Die Signaturenlehre ist eine naturphilosophische Betrachtungsweise, nach der äußere Merkmale von Pflanzen Hinweise auf ihr Wesen und auf ihre Heilwirkung geben. Sie wurde mit durch den Arzt und Naturphilosophen Paracelsus (1493–1541) in der frühen Neuzeit geprägt und spielte eine besondere Rolle in der Heilkunde.
Die Vorgehensweise, aus sichtbaren Formen auf verborgene Zusammenhänge zu schließen, begegnet uns auch im Tarot in Form einer symbolisch aufgeladenen Bildsprache.

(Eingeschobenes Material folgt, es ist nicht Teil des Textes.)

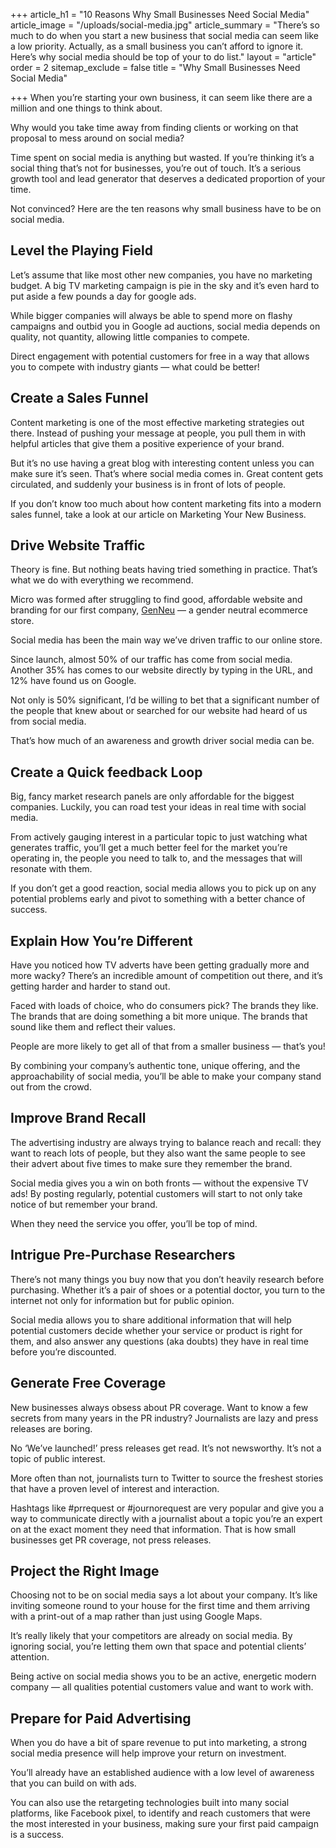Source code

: +++
article_h1 = "10 Reasons Why Small Businesses Need Social Media"
article_image = "/uploads/social-media.jpg"
article_summary = "There’s so much to do when you start a new business that social media can seem like a low priority. Actually, as a small business you can’t afford to ignore it. Here’s why social media should be top of your to do list."
layout = "article"
order = 2
sitemap_exclude = false
title = "Why Small Businesses Need Social Media"

+++
When you’re starting your own business, it can seem like there are a million and one things to think about.

Why would you take time away from finding clients or working on that proposal to mess around on social media?

Time spent on social media is anything but wasted. If you’re thinking it’s a social thing that’s not for businesses, you’re out of touch. It’s a serious growth tool and lead generator that deserves a dedicated proportion of your time.

Not convinced? Here are the ten reasons why small business have to be on social media. 

## Level the Playing Field

Let’s assume that like most other new companies, you have no marketing budget. A big TV marketing campaign is pie in the sky and it’s even hard to put aside a few pounds a day for google ads.

While bigger companies will always be able to spend more on flashy campaigns and outbid you in Google ad auctions, social media depends on quality, not quantity, allowing little companies to compete.

Direct engagement with potential customers for free in a way that allows you to compete with industry giants — what could be better! 

## Create a Sales Funnel 

Content marketing is one of the most effective marketing strategies out there. Instead of pushing your message at people, you pull them in with helpful articles that give them a positive experience of your brand.

But it’s no use having a great blog with interesting content unless you can make sure it’s seen. That’s where social media comes in. Great content gets circulated, and suddenly your business is in front of lots of people.

If you don’t know too much about how content marketing fits into a modern sales funnel, take a look at our article on Marketing Your New Business. 

## Drive Website Traffic 

Theory is fine. But nothing beats having tried something in practice. That’s what we do with everything we recommend.

Micro was formed after struggling to find good, affordable website and branding for our first company, [GenNeu](https://genneu.co.uk/) — a gender neutral ecommerce store.

Social media has been the main way we’ve driven traffic to our online store.

Since launch, almost 50% of our traffic has come from social media. Another 35% has comes to our website directly by typing in the URL, and 12% have found us on Google.

Not only is 50% significant, I’d be willing to bet that a significant number of the people that knew about or searched for our website had heard of us from social media.

That’s how much of an awareness and growth driver social media can be. 

## Create a Quick feedback Loop

Big, fancy market research panels are only affordable for the biggest companies. Luckily, you can road test your ideas in real time with social media.

From actively gauging interest in a particular topic to just watching what generates traffic, you’ll get a much better feel for the market you’re operating in, the people you need to talk to, and the messages that will resonate with them.

If you don’t get a good reaction, social media allows you to pick up on any potential problems early and pivot to something with a better chance of success.

## Explain How You’re Different 

Have you noticed how TV adverts have been getting gradually more and more wacky? There’s an incredible amount of competition out there, and it’s getting harder and harder to stand out.

Faced with loads of choice, who do consumers pick? The brands they like. The brands that are doing something a bit more unique. The brands that sound like them and reflect their values.

People are more likely to get all of that from a smaller business — that’s you!

By combining your company’s authentic tone, unique offering, and the approachability of social media, you’ll be able to make your company stand out from the crowd. 

## Improve Brand Recall 

The advertising industry are always trying to balance reach and recall: they want to reach lots of people, but they also want the same people to see their advert about five times to make sure they remember the brand.

Social media gives you a win on both fronts — without the expensive TV ads! By posting regularly, potential customers will start to not only take notice of but remember your brand.

When they need the service you offer, you’ll be top of mind. 

## Intrigue Pre-Purchase Researchers

There’s not many things you buy now that you don’t heavily research before purchasing. Whether it’s a pair of shoes or a potential doctor, you turn to the internet not only for information but for public opinion.

Social media allows you to share additional information that will help potential customers decide whether your service or product is right for them, and also answer any questions (aka doubts) they have in real time before you’re discounted. 

## Generate Free Coverage

New businesses always obsess about PR coverage. Want to know a few secrets from many years in the PR industry? Journalists are lazy and press releases are boring.

No ‘We’ve launched!’ press releases get read. It’s not newsworthy. It’s not a topic of public interest.

More often than not, journalists turn to Twitter to source the freshest stories that have a proven level of interest and interaction.

Hashtags like #prrequest or #journorequest are very popular and give you a way to communicate directly with a journalist about a topic you’re an expert on at the exact moment they need that information. That is how small businesses get PR coverage, not press releases.

## Project the Right Image

Choosing not to be on social media says a lot about your company. It’s like inviting someone round to your house for the first time and them arriving with a print-out of a map rather than just using Google Maps.

It’s really likely that your competitors are already on social media. By ignoring social, you’re letting them own that space and potential clients’ attention.

Being active on social media shows you to be an active, energetic modern company — all qualities potential customers value and want to work with.

## Prepare for Paid Advertising 

When you do have a bit of spare revenue to put into marketing, a strong social media presence will help improve your return on investment.

You’ll already have an established audience with a low level of awareness that you can build on with ads.

You can also use the retargeting technologies built into many social platforms, like Facebook pixel, to identify and reach customers that were the most interested in your business, making sure your first paid campaign is a success.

Karten sind weit mehr als festgelegte Bedeutungen. Sie sprechen durch Bilder, Symbole, Erfahrungen und das persönliche Empfinden derjenigen, die mit ihnen arbeiten.
Je länger ich mich mit Pflanzenkunde und Tarot beschäftige, desto deutlicher erkenne ich die Verbindung zwischen beiden Welten. Lange habe ich mich gefragt, was meine Tätigkeit als Tarotberaterin mit meinem Interesse an Pflanzen und Heilkunde verbindet. Heute glaube ich: Es ist dieselbe Art des Wahrnehmens.
Sowohl die Signaturenlehre als auch das Tarot verlangen Beobachtung. Nicht nur das oberflächliche Betrachten, sondern ein wirkliches Wahrnehmen. Sie fordern Erfahrung, weil sich Bedeutung oft erst mit der Zeit entfaltet. Sie brauchen Wissen, weil Symbole, Pflanzen und ihre Eigenschaften verstanden werden wollen. Aber sie verlangen ebenso Intuition. Jenes feine Gespür für Zwischentöne, Energien und unausgesprochene Botschaften.
Eine Pflanze ist niemals nur ihre botanische Beschreibung. Und eine Tarotkarte niemals nur ein festgelegter Satz in einem Handbuch. Wer ausschließlich Bedeutungen auswendig lernt, verschließt sich oft der tieferen Ebene. Denn beides funktioniert nicht eindimensional, sondern vielschichtig. Mehrdeutig. Lebendig.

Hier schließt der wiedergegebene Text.